Of hobbits and immigration officers

The trip from Miami to Melbourne was the longest journey ever. I travelled from Miami to Los Angeles to Auckland to Melbourne.

The journey from Miami to Los Angeles on American Airlines Economy was as comfortable as could be. It’s depressing to say that because it’s actually not a comfortable flight, but my expectations of domestic flights have sunk deeper than the Titanic.

Once upon a time, when flying across the country, you got a pillow, blanket, headset, and complimentary drinks and snacks. If the plane was modern, every seat had its own TV and you could enjoy a few movies, television shows, music, and maybe even games. Those days are over. The only thing you get now is complementary water (a cup, not a bottle) and you can opt to buy an overpriced Handi-Snack. The plane I was on from Miami to L.A. didn’t have individual TVs, just a program for the entire cabin. The movie was Guilt Trip. I read instead.

It was a beautiful day in Los Angeles, which was fortunate because I had to take a long stroll outside from one terminal to another. On arrival, I paid too much for a cheeseburger and a lemonade and spent the rest of my layover reading.

The flight to Auckland was on Air New Zealand, which I’d never flown on before. I’ve always flown on Qantas. It was a pleasant flight, the crew was very friendly and helpful, and the food was pretty good. However, there were no signs of hobbits, elves, dwarves, or Richard Simmons. I felt swindled.

I had a layover in Auckland and then it was on to Melbourne. I start to get a little desperate at this point because the finish line was so close, but usually there’s another hour or two to go to get through passport control and customs. To my pleasant surprise, there was no line in passport control.

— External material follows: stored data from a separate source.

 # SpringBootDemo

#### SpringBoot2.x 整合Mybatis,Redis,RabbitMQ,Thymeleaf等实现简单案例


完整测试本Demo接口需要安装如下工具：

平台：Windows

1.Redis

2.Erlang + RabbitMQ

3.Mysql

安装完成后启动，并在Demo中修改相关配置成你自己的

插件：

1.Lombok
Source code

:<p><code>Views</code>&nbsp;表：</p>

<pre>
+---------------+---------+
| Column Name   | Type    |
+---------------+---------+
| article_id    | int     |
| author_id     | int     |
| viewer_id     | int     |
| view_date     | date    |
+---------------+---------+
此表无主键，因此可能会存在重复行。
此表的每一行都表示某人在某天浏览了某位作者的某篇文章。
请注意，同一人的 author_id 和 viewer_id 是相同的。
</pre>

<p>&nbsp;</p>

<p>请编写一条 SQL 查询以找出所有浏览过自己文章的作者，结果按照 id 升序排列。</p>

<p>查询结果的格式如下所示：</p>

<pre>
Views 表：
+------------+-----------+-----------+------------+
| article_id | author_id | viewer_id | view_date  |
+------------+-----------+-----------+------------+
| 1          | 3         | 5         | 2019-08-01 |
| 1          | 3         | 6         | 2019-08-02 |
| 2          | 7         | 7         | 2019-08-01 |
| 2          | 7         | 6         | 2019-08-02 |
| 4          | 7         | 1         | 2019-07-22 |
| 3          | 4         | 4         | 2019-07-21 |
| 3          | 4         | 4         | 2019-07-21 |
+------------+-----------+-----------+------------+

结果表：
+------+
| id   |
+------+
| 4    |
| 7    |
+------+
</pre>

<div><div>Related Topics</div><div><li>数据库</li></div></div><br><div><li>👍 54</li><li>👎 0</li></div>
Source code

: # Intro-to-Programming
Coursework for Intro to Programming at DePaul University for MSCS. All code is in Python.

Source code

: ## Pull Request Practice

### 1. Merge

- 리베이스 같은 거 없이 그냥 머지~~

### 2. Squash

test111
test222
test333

I got through in just a couple of minutes, but there was an immigration agent waiting for me.

The five-minute conversation was so aggressive and unexpected that it felt like it lasted about five seconds during which I said something about as coherent as, “Cold is with the monkey’s ears and toes.”

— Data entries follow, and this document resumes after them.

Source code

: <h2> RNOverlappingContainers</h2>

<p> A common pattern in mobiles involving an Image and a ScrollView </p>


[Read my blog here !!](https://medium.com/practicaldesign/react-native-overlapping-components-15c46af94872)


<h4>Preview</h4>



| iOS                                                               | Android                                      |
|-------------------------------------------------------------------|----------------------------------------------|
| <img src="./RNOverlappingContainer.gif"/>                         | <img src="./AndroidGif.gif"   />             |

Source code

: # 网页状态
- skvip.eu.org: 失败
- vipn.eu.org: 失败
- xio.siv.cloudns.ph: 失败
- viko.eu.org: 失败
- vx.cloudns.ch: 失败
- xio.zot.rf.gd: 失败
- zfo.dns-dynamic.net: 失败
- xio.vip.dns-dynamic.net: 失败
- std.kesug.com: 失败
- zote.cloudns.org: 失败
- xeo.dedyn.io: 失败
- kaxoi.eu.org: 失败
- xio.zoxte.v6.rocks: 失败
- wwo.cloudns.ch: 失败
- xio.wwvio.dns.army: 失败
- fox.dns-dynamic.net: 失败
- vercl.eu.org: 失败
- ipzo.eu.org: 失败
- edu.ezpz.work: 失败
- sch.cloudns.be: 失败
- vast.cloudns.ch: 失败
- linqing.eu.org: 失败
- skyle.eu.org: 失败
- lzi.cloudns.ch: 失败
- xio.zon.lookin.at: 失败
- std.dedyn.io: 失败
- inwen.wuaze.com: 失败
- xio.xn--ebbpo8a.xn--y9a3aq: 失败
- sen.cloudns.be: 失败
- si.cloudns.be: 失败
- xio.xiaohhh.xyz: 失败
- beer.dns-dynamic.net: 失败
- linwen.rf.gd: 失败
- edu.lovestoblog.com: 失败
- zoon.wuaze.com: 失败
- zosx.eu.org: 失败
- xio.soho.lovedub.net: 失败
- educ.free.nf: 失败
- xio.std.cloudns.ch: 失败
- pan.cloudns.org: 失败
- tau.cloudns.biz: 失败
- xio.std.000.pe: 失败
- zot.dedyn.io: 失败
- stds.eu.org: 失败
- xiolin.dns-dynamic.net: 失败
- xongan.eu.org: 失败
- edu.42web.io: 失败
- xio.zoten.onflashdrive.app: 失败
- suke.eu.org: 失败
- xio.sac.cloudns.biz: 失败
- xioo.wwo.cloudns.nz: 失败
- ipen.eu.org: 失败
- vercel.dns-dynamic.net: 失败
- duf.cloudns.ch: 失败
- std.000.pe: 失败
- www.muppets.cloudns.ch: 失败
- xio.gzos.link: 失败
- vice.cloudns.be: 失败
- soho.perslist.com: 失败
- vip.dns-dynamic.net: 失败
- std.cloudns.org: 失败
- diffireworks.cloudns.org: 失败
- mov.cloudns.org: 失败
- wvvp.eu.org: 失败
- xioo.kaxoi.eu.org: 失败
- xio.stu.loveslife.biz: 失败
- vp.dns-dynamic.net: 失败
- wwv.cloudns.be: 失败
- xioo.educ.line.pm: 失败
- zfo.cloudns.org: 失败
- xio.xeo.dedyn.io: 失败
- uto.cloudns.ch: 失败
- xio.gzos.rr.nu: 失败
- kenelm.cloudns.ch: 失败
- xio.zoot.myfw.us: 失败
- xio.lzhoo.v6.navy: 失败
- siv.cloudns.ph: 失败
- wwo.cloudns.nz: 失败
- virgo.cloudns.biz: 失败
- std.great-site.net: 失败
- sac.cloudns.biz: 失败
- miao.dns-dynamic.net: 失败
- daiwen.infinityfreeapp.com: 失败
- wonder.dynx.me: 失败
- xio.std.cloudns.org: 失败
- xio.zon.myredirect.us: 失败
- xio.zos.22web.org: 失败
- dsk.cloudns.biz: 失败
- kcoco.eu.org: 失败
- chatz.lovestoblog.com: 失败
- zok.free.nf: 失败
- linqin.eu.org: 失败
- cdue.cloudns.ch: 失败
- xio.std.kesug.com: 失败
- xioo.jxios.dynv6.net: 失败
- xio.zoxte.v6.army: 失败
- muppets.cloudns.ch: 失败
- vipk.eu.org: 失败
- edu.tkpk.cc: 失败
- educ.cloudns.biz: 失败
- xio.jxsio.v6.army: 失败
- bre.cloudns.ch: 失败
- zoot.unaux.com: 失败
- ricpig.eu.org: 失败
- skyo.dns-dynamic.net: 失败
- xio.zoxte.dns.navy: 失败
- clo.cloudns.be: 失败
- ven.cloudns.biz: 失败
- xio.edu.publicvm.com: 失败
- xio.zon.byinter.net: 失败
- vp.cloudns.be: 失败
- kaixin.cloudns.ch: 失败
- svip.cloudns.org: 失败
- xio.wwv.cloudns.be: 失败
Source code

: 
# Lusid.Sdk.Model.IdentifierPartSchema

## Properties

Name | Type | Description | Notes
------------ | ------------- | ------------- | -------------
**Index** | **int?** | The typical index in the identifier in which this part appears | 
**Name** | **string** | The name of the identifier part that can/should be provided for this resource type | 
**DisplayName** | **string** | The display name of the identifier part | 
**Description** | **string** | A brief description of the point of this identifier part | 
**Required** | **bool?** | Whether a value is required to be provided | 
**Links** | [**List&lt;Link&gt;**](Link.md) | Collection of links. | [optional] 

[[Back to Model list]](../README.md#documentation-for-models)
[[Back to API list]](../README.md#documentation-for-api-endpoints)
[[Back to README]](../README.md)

The agent asked me why I was in Australia; because my boyfriend lives here. Then she said I couldn’t keep doing this. She didn’t really specify what “this” was, but went on to repeat several times that I’m not really a tourist. But I have a 12-month visa, I said, and she ignored me. I’m going to apply for a partner visa over the next few months, but “you can’t keep doing this,” she repeated, “You’re not really a tourist”. I asked her what the correct process would be then. “You get married,” she said. “Or apply offshore. That’s what you should have done.” I felt trapped by the first answer and the second ignored the fact that Theo and I have to live together for 12 months before I can apply for the de facto visa. In my haze of weariness and surprise, I said nothing. She said, “Next time, we won’t let you in.” She returned my arrival card and I continued.

I’m glad to be back in Melbourne and back home with Theo. I’m not enjoying the cold and rainy weather or that it’s completely dark out by 6pm, but I’m looking forward to getting back into the swing of things here and continuing to get to know places and meet new people. The encounter with the immigration agent left me shaken, but going to try and not worry about things until there’s something to worry about. Over the next couple of weeks, I’ll be reviewing the paperwork again and getting started on the journey towards residence.